Stopping learning loss through

By Denise Dick

denise_dick@vindy.com

YOUNGSTOWN

While many of their classmates spent their summers watching television and playing video games, 52 scholars at the Children’s Defense Fund Freedom School at Tabernacle Baptist Church aimed at reading.

“It’s about stopping the loss of learning in the summer months,” said Lois Thornton, project director. “That’s the focus.”

Students in second through sixth grades, called scholars, spent six weeks in the program reading and then discussing, writing, performing skits and acting out what they’d read. They also learn and practice songs and chants of encouragement, self confidence and improvement and take field trips.

Thursday marked the finale event for this year’s school where parents, city and elected officials got to see some of what the school does in action.

Allan Irizarry-Graves, the site coordinator, said that besides reading, the program offers a civic-engagement piece.

This year’s civic engagement was about child poverty.

“We wrote letters to Congressman [Tim] Ryan and Sen. [Sherrod] Brown,” Irizarry-Graves said.

Scholars also learned about things they can do to make a difference in themselves, their families, their community, country and world.

The school is free to the children funded through donations from the church and its members and organizations, businesses and individuals in the community.

Bray’Den Little, 12, a seventh-grader in Chaney’s Science, Technology, Engineering and Mathematics program, enrolled in the program both years it was in the city. She likes reading books about people who are like her and said last year’s school helped her in school.

“I don’t like math, but I learned to find something that I do like in math and to work hard,” Bray’Den said.

Deven Thomas, 8, a third-grader from Uniontown, Ohio, is staying for the summer with his grandmother, Darlene Fason of Liberty. Fason learned about the program through a Vindicator article and rushed to register Deven by the deadline.

Deven said his favorite book read during the program was about Satchel Paige.

“He was a black baseball player,” Deven explained. “He reminded me of Martin” Luther King Jr.

Six interns led groups of students, based on grade levels, through the lessons. Each day, the time from 9 to 11:45 a.m. is set aside for reading, and nothing gets in the way, not even the project director.

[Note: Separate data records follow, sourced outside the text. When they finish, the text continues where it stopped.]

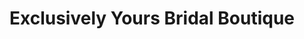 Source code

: ---
title: "Exclusively Yours Bridal Boutique"
url: /glengarriff/exclusively-yours-bridal-boutique/
shop: shop
---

“I went into a room one day to see how things were going, and they told me, ‘Not now,’” Thornton said.

She had to make an appointment outside those hours.

“Nothing, but nothing, distracts from reading time,” Thornton said.

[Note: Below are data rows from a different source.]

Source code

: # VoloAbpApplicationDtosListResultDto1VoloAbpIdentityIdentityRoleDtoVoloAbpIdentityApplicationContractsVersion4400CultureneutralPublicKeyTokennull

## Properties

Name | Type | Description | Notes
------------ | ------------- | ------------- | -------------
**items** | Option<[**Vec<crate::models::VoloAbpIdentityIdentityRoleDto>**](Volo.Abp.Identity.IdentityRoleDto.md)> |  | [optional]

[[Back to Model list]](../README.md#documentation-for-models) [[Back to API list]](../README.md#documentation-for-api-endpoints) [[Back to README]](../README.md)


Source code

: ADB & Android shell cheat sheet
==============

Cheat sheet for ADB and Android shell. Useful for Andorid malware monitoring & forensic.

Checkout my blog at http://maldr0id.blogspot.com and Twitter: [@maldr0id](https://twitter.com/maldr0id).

Pastor Christopher McKee Jr. of Tabernacle said that when he learned about the program, he believed it was a good fit for the city and the church. Many church members are teachers or retired teachers, he said, and education is rooted in the congregation.

“It’s a deep part of what we do,” he said.

The Children’s Defense Fund was founded by Marian Wright Edelman, a civil-rights lawyer. Interns spend a week in Tennessee learning the curriculum and philosophy of the program.

Donielle Lisbon, a social work student at Slippery Rock University and Tabernacle member, spent her second year as an intern with the Freedom School.

She said she sees a change in the scholars from the beginning to the end of the school.

“The change varies for each student,” she said. “But I see an openness and a willingness to try.”

Lisbon likes being able to help students at a young age.

“I love, love, love outreach for kids,” she said.